What to do »
Count the lines below that contain the word "larger", and state only that number.

Stored dataset items
*** Block opens ***
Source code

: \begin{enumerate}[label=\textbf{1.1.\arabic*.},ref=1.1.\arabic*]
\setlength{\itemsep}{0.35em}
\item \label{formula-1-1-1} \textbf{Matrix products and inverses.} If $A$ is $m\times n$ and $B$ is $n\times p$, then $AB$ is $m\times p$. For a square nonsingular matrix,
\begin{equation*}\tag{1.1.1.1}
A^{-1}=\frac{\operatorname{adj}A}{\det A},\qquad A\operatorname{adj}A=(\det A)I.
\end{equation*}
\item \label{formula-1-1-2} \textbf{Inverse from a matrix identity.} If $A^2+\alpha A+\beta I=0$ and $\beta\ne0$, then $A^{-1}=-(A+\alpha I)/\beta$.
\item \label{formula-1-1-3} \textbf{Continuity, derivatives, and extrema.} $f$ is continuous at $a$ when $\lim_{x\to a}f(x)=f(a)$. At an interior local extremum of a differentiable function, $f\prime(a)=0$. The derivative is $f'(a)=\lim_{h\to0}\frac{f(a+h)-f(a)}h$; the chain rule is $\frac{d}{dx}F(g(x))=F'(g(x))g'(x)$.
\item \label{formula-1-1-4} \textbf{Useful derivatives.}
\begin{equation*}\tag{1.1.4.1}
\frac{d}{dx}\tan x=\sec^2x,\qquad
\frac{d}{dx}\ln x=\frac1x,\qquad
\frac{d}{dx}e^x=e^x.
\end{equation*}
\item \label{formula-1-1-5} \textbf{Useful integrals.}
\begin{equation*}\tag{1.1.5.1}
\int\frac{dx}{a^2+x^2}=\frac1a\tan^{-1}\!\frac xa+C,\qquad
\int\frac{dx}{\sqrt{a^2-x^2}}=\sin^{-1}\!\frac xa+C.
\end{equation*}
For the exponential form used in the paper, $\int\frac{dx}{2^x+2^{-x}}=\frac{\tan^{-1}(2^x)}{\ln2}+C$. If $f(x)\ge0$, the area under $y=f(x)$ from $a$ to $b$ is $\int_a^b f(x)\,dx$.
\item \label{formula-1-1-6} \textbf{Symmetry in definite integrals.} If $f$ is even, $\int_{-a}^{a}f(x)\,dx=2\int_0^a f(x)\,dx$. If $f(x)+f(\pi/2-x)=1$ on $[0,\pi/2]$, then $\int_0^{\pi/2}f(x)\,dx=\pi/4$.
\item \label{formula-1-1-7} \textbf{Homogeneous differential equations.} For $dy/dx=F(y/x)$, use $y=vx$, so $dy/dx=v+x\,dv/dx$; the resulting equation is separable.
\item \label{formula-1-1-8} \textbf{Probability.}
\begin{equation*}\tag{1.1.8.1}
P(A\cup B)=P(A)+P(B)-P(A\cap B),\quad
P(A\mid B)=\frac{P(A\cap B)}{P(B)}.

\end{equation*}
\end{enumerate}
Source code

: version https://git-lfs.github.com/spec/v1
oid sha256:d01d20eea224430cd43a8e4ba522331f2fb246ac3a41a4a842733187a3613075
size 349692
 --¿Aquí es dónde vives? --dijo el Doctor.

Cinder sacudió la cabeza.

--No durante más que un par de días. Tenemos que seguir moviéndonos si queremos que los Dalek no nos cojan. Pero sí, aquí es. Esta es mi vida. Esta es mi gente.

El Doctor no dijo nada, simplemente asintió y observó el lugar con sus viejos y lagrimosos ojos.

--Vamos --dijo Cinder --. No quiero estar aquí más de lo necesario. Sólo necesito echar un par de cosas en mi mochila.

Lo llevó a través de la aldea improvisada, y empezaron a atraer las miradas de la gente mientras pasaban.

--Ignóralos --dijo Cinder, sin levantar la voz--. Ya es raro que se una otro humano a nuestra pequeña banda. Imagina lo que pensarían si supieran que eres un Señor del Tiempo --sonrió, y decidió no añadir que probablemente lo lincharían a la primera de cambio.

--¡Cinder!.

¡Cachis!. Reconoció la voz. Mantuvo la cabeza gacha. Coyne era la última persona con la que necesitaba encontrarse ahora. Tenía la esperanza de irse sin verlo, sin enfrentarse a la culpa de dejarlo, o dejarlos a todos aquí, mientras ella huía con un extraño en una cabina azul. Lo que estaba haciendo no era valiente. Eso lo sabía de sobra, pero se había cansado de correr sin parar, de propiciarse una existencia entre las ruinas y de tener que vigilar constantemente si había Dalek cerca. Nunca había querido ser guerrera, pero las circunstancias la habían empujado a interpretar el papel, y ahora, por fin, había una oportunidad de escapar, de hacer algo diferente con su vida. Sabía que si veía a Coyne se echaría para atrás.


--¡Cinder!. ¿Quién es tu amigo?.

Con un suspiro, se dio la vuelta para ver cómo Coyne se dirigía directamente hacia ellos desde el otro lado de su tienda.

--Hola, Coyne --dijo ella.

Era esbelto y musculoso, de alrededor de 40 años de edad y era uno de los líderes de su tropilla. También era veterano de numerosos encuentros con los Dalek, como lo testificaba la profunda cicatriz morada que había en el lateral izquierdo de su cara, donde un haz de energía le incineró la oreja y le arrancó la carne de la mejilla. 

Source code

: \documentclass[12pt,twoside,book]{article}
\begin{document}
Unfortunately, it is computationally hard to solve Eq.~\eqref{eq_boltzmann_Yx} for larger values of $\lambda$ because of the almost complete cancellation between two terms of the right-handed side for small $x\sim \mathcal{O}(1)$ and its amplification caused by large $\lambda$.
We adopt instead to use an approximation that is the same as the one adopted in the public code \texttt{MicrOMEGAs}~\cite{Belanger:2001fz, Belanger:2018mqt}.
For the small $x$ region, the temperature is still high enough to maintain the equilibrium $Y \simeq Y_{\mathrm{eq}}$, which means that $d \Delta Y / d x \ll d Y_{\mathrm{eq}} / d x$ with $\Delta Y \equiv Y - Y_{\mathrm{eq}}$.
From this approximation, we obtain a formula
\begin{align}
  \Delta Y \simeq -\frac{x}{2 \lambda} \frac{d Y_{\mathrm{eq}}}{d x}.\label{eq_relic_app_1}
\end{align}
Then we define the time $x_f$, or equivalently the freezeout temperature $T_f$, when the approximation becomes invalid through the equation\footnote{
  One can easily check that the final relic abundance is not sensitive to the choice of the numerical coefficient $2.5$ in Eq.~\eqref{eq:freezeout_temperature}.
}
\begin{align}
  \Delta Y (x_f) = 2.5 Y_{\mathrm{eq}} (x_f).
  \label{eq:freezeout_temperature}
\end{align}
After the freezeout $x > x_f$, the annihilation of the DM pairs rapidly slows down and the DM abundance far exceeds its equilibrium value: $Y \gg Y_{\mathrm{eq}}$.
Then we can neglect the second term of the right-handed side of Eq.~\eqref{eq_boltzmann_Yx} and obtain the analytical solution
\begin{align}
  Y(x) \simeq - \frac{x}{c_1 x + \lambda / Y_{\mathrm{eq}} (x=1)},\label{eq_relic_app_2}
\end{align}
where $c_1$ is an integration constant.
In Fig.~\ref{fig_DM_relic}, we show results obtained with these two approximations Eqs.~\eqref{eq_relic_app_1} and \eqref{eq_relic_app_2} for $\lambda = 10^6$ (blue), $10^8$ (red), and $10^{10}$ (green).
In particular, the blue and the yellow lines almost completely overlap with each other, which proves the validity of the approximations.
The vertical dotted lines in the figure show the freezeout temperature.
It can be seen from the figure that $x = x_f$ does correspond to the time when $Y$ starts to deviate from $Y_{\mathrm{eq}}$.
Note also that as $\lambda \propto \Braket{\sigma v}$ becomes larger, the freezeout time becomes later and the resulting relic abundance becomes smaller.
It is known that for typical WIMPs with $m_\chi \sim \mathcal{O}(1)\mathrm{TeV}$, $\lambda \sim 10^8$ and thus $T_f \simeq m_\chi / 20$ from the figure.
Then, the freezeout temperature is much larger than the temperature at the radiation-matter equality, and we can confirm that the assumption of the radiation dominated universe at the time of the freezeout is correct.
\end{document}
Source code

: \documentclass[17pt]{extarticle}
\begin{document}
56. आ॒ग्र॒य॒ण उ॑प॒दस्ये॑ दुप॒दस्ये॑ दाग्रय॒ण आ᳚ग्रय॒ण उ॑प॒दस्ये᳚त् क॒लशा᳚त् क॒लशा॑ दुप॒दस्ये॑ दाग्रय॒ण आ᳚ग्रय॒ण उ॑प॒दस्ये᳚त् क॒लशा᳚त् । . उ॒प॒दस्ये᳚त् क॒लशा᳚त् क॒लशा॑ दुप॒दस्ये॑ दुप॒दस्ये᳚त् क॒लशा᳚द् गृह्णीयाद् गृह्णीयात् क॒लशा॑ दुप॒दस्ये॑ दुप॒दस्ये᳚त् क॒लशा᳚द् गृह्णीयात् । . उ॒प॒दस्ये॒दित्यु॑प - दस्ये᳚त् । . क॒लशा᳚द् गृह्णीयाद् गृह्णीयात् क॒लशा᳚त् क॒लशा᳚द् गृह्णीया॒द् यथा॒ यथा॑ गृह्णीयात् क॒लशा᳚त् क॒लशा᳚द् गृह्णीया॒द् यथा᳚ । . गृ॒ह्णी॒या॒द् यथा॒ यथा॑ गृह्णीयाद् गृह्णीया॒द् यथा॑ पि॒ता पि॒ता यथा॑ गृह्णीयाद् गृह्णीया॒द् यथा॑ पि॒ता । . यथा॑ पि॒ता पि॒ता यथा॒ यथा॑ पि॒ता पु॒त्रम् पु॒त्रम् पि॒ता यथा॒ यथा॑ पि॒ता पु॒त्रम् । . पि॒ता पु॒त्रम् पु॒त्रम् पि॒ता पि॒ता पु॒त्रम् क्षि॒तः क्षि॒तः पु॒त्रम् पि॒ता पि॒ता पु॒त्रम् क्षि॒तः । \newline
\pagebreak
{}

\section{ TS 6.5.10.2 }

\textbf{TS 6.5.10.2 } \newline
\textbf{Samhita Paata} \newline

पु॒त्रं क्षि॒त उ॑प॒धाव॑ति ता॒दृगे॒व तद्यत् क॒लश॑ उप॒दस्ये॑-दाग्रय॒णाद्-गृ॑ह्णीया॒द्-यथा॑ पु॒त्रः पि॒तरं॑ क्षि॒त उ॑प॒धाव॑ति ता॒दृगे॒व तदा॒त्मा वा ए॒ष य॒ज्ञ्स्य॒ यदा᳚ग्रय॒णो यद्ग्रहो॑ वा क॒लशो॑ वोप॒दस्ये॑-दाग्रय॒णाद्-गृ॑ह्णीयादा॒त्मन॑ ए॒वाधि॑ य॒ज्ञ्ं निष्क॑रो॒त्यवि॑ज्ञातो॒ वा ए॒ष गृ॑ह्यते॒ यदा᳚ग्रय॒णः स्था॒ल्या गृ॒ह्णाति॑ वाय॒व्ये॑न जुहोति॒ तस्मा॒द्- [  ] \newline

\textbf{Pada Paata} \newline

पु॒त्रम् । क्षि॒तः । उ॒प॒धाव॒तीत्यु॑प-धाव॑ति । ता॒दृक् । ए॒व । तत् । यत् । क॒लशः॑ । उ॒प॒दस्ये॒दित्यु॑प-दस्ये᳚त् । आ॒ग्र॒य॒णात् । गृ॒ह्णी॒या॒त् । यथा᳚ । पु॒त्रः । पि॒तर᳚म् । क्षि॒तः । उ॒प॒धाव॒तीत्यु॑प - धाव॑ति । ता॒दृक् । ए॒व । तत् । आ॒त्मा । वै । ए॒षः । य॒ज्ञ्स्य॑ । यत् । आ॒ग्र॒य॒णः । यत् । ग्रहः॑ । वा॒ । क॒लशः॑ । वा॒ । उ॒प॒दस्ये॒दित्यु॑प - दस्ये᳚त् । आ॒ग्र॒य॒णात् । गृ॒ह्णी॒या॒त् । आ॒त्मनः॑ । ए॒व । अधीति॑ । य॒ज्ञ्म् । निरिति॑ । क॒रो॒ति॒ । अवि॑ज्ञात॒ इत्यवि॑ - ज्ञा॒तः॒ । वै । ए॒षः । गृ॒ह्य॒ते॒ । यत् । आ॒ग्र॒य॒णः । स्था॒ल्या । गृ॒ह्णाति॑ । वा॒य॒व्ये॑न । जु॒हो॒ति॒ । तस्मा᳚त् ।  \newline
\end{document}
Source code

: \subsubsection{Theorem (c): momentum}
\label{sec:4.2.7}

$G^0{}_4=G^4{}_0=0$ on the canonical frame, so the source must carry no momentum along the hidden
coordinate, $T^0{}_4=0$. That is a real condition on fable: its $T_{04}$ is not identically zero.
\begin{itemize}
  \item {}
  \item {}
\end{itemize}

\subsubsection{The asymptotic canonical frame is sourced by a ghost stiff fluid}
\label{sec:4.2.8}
*** Block closes ***
Your response »
3